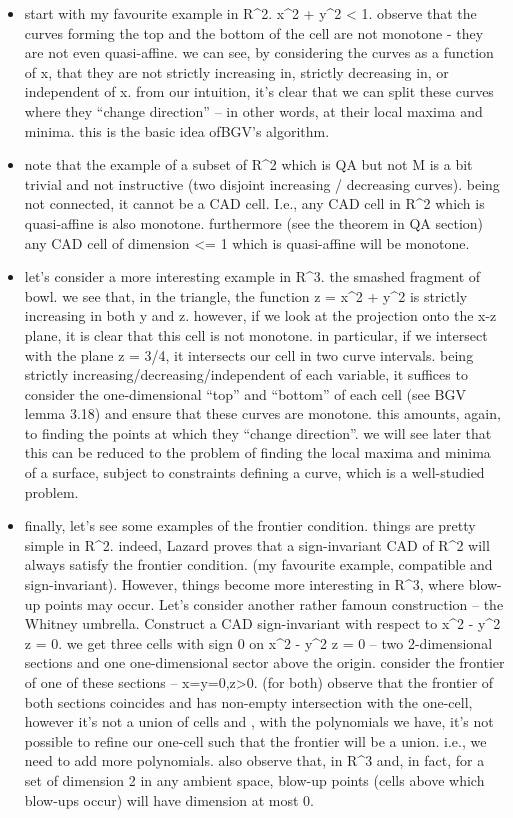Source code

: \documentclass[
]{book}
\providecommand{\tightlist}{%
  \setlength{\itemsep}{0pt}\setlength{\parskip}{0pt}}
\theoremstyle{definition}
\theoremstyle{definition}
\theoremstyle{definition}
\theoremstyle{definition}
\theoremstyle{remark}
\begin{document}
\begin{itemize}
\begin{itemize}
    \begin{itemize}
    \tightlist
    \item
      start with my favourite example in R\^{}2. x\^{}2 + y\^{}2 \textless{} 1. observe that the curves forming the top and the bottom of the cell are not monotone - they are not even quasi-affine. we can see, by considering the curves as a function of x, that they are not strictly increasing in, strictly decreasing in, or independent of x. from our intuition, it's clear that we can split these curves where they ``change direction'' -- in other words, at their local maxima and minima. this is the basic idea ofBGV's algorithm.
    \item
      note that the example of a subset of R\^{}2 which is QA but not M is a bit trivial and not instructive (two disjoint increasing / decreasing curves). being not connected, it cannot be a CAD cell. I.e., any CAD cell in R\^{}2 which is quasi-affine is also monotone. furthermore (see the theorem in QA section) any CAD cell of dimension \textless= 1 which is quasi-affine will be monotone.
    \item
      let's consider a more interesting example in R\^{}3. the smashed fragment of bowl. we see that, in the triangle, the function z = x\^{}2 + y\^{}2 is strictly increasing in both y and z. however, if we look at the projection onto the x-z plane, it is clear that this cell is not monotone. in particular, if we intersect with the plane z = 3/4, it intersects our cell in two curve intervals. being strictly increasing/decreasing/independent of each variable, it suffices to consider the one-dimensional ``top'' and ``bottom'' of each cell (see BGV lemma 3.18) and ensure that these curves are monotone. this amounts, again, to finding the points at which they ``change direction''. we will see later that this can be reduced to the problem of finding the local maxima and minima of a surface, subject to constraints defining a curve, which is a well-studied problem.
    \item
      finally, let's see some examples of the frontier condition. things are pretty simple in R\^{}2. indeed, Lazard proves that a sign-invariant CAD of R\^{}2 will always satisfy the frontier condition. (my favourite example, compatible and sign-invariant). However, things become more interesting in R\^{}3, where blow-up points may occur. Let's consider another rather famoun construction -- the Whitney umbrella. Construct a CAD sign-invariant with respect to x\^{}2 - y\^{}2 z = 0. we get three cells with sign 0 on x\^{}2 - y\^{}2 z = 0 -- two 2-dimensional sections and one one-dimensional sector above the origin. consider the frontier of one of these sections -- x=y=0,z\textgreater0. (for both) observe that the frontier of both sections coincides and has non-empty intersection with the one-cell, however it's not a union of cells and , with the polynomials we have, it's not possible to refine our one-cell such that the frontier will be a union. i.e., we need to add more polynomials. also observe that, in R\^{}3 and, in fact, for a set of dimension 2 in any ambient space, blow-up points (cells above which blow-ups occur) will have dimension at most 0.

\end{itemize}
\end{itemize}
\end{itemize}
\end{document}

***

### REQUIREMENT
Work out how many lines of the entries contain the word "begin", and answer with that number alone.

### TASK SOLUTION
4